▶ _Material for this exercise_:

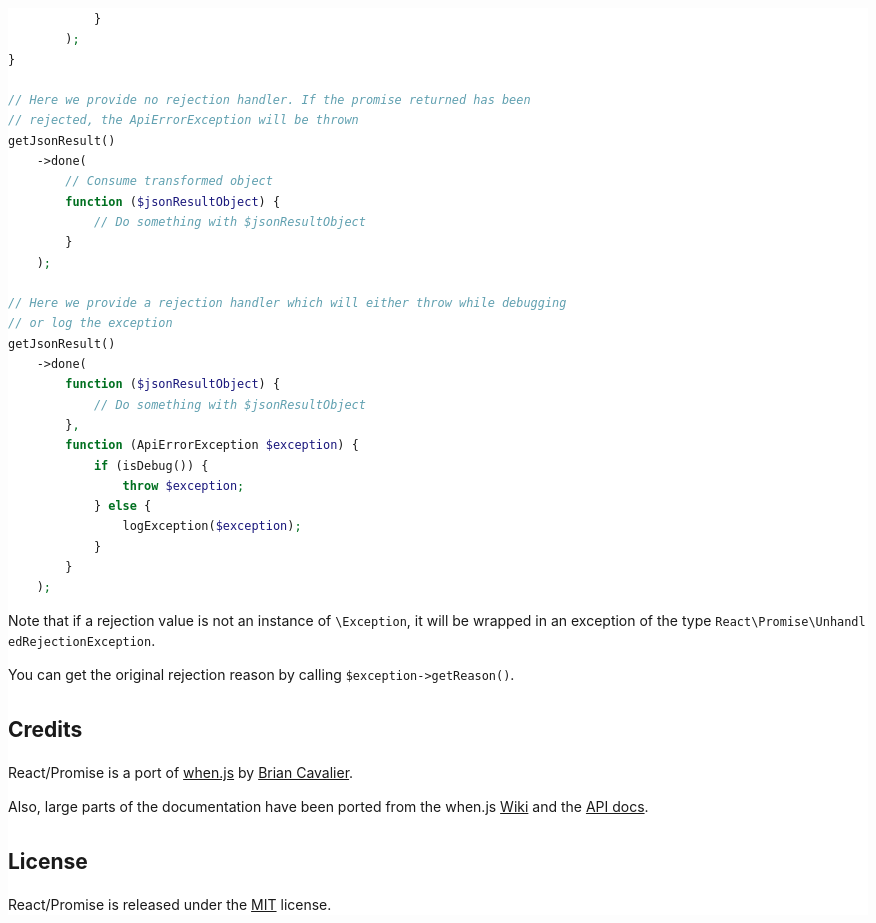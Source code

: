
 ```php
            }
        );
}

// Here we provide no rejection handler. If the promise returned has been
// rejected, the ApiErrorException will be thrown
getJsonResult()
    ->done(
        // Consume transformed object
        function ($jsonResultObject) {
            // Do something with $jsonResultObject
        }
    );

// Here we provide a rejection handler which will either throw while debugging
// or log the exception
getJsonResult()
    ->done(
        function ($jsonResultObject) {
            // Do something with $jsonResultObject
        },
        function (ApiErrorException $exception) {
            if (isDebug()) {
                throw $exception;
            } else {
                logException($exception);
            }
        }
    );
```

Note that if a rejection value is not an instance of `\Exception`, it will be
wrapped in an exception of the type `React\Promise\UnhandledRejectionException`.

You can get the original rejection reason by calling `$exception->getReason()`.

Credits
-------

React/Promise is a port of [when.js](https://github.com/cujojs/when)
by [Brian Cavalier](https://github.com/briancavalier).

Also, large parts of the documentation have been ported from the when.js
[Wiki](https://github.com/cujojs/when/wiki) and the
[API docs](https://github.com/cujojs/when/blob/master/docs/api.md).

License
-------

React/Promise is released under the [MIT](https://github.com/reactphp/promise/blob/master/LICENSE) license.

▶ _Problem details_: Show every line in the listing above that carries the word "Here".

▶ _Exercise solution_:
// Here we provide no rejection handler. If the promise returned has been
// Here we provide a rejection handler which will either throw while debugging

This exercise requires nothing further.